Afterward Nick was pathetically satisfied with himself and that was the trigger. She turned on him, she belittled him, she mocked his weakness, his failure to be a hard surface she could grind herself against. He tried to protest his sympathy and concern but what did she need his concern for, or his sympathy? He could keep it. She went to the bathroom and came back and got dressed in front of him, provocatively, and went out without telling him where she was going, because she didn’t know. She left him like a kicked dog to lick his wounds.

She wandered the streets, a sad slow woman, her coat hanging open and a cigarette dangling from her fingers. She didn’t care what she looked like or whether anyone noticed her. A sad woman drifting down sad streets, insubstantial, not quite real, not quite there, a ghost. She came to a decision.

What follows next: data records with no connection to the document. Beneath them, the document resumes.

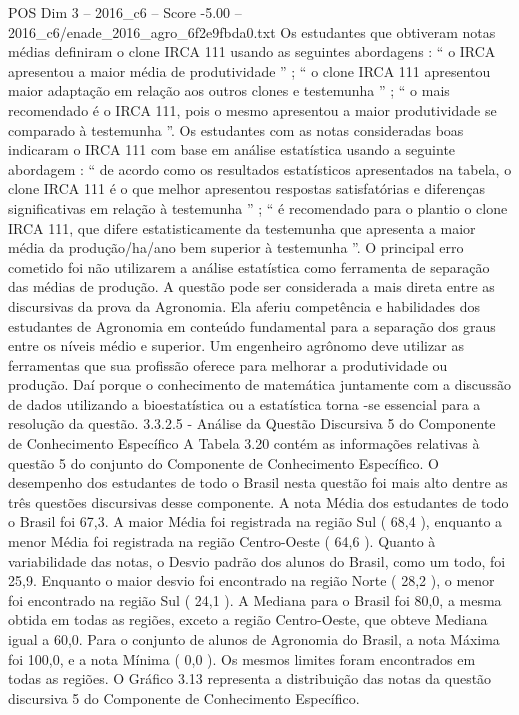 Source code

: \begin{textsample}{POS Dim 3 – 2016\_c6 – Score -5.00 – 2016\_c6/enade\_2016\_agro\_6f2e9fbda0.txt}
Os estudantes que obtiveram notas médias definiram o clone IRCA 111 usando as seguintes abordagens : “ o IRCA apresentou a maior média de produtividade ” ; “ o clone IRCA 111 apresentou maior adaptação em relação aos outros clones e testemunha ” ; “ o mais recomendado é o IRCA 111, pois o mesmo apresentou a maior produtividade se comparado à testemunha ”.
Os estudantes com as notas consideradas boas indicaram o IRCA 111 com base em análise estatística usando a seguinte abordagem : “ de acordo como os resultados estatísticos apresentados na tabela, o clone IRCA 111 é o que melhor apresentou respostas satisfatórias e diferenças significativas em relação à testemunha ” ; “ é recomendado para o plantio o clone IRCA 111, que difere estatisticamente da testemunha que apresenta a maior média da produção/ha/ano bem superior à testemunha ”.
O principal erro cometido foi não utilizarem a análise estatística como ferramenta de separação das médias de produção.
A questão pode ser considerada a mais direta entre as discursivas da prova da Agronomia.
Ela aferiu competência e habilidades dos estudantes de Agronomia em conteúdo fundamental para a separação dos graus entre os níveis médio e superior.
Um engenheiro agrônomo deve utilizar as ferramentas que sua profissão oferece para melhorar a produtividade ou produção.
Daí porque o conhecimento de matemática juntamente com a discussão de dados utilizando a bioestatística ou a estatística torna -se essencial para a resolução da questão. 3.3.2.5 - Análise da Questão Discursiva 5 do Componente de Conhecimento Específico A Tabela 3.20 contém as informações relativas à questão 5 do conjunto do Componente de Conhecimento Específico.
O desempenho dos estudantes de todo o Brasil nesta questão foi mais alto dentre as três questões discursivas desse componente.
A nota Média dos estudantes de todo o Brasil foi 67,3.
A maior Média foi registrada na região Sul ( 68,4 ), enquanto a menor Média foi registrada na região Centro-Oeste ( 64,6 ).
Quanto à variabilidade das notas, o Desvio padrão dos alunos do Brasil, como um todo, foi 25,9.
Enquanto o maior desvio foi encontrado na região Norte ( 28,2 ), o menor foi encontrado na região Sul ( 24,1 ).
A Mediana para o Brasil foi 80,0, a mesma obtida em todas as regiões, exceto a região Centro-Oeste, que obteve Mediana igual a 60,0.
Para o conjunto de alunos de Agronomia do Brasil, a nota Máxima foi 100,0, e a nota Mínima ( 0,0 ).
Os mesmos limites foram encontrados em todas as regiões.
O Gráfico 3.13 representa a distribuição das notas da questão discursiva 5 do Componente de Conhecimento Específico.

\end{textsample}
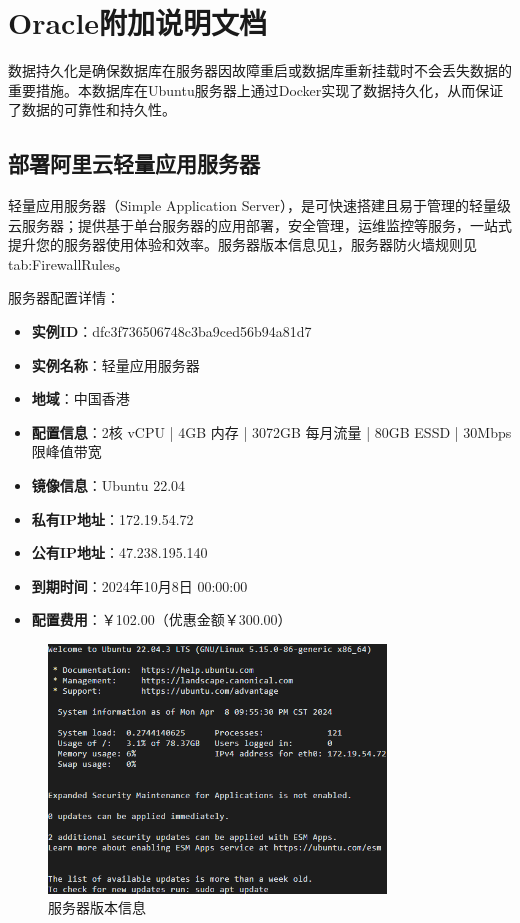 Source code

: \section{Oracle附加说明文档}

数据持久化是确保数据库在服务器因故障重启或数据库重新挂载时不会丢失数据的重要措施。本数据库在Ubuntu服务器上通过Docker实现了数据持久化，从而保证了数据的可靠性和持久性。

\subsection{部署阿里云轻量应用服务器}

轻量应用服务器（Simple Application Server），是可快速搭建且易于管理的轻量级云服务器；提供基于单台服务器的应用部署，安全管理，运维监控等服务，一站式提升您的服务器使用体验和效率。服务器版本信息见\cref{fig:ServerVersion}，服务器防火墙规则见{tab:FirewallRules}。

服务器配置详情：

\begin{itemize}
	\item \textbf{实例ID}：dfc3f736506748c3ba9ced56b94a81d7
	\item \textbf{实例名称}：轻量应用服务器
	\item \textbf{地域}：中国香港
	\item \textbf{配置信息}：2核 vCPU | 4GB 内存 | 3072GB 每月流量 | 80GB ESSD | 30Mbps 限峰值带宽
	\item \textbf{镜像信息}：Ubuntu 22.04
	\item \textbf{私有IP地址}：172.19.54.72
	\item \textbf{公有IP地址}：47.238.195.140
	\item \textbf{到期时间}：2024年10月8日 00:00:00
	\item \textbf{配置费用}：￥102.00（优惠金额￥300.00）
\end{itemize}

\begin{figure}[htbp]
	\centering
	\includegraphics[width=0.8\textwidth]{figures/ServerVersion.png}
	\caption{服务器版本信息}
	\label{fig:ServerVersion}
\end{figure}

It seemed suddenly absurd to her, she said, to be running and hiding not from the hospital authorities but from
Edgar!
She caught a bus as far as Blackfriars and walked to Horsey Street in the rain. In the street the boys were kicking a ball against the wall. They stopped their game and stared at her as she turned up the alley to the yard, and their silent scrutiny did nothing to relieve the dread she felt, a dread so palpable it made her nauseated.
More than once her step faltered and she thought she couldn’t go on.

She reached the passage into the building. The children had not resumed their game, they had followed her into the yard and now stood silently staring at her. She soon understood why. At the top of the stairs the door to the loft was open and there were men inside. She immediately started back down but she’d been seen. She heard a voice calling; she did not stop. A man came after her and caught up with her halfway down. Just a moment, please, he said, as he put his hand on her shoulder. She turned. He recognized her. Christ, he said, it’s Mrs. Raphael. You’re Stella Raphael. She stared at him. She had never seen him before in her life. He started shouting to the other men. Within moments two more of them had appeared on the stairs, and they were both as surprised as the first one. They led her back up to the loft. Edgar wasn’t there, nor did they appear to know where he was. They wanted to ask her a few questions, they said. If she didn’t mind.

With this dramatic development Stella swings back into my field of vision, she comes into focus once more, and the account is again grounded in my own observations. She says she was grateful they weren’t rough with her. Actually they were more surprised than anything else, I think because it hadn’t occurred to any of them that she would so clumsily blunder into their clutches. They didn’t attempt to question her there and then, once they’d established that she didn’t know where Edgar was.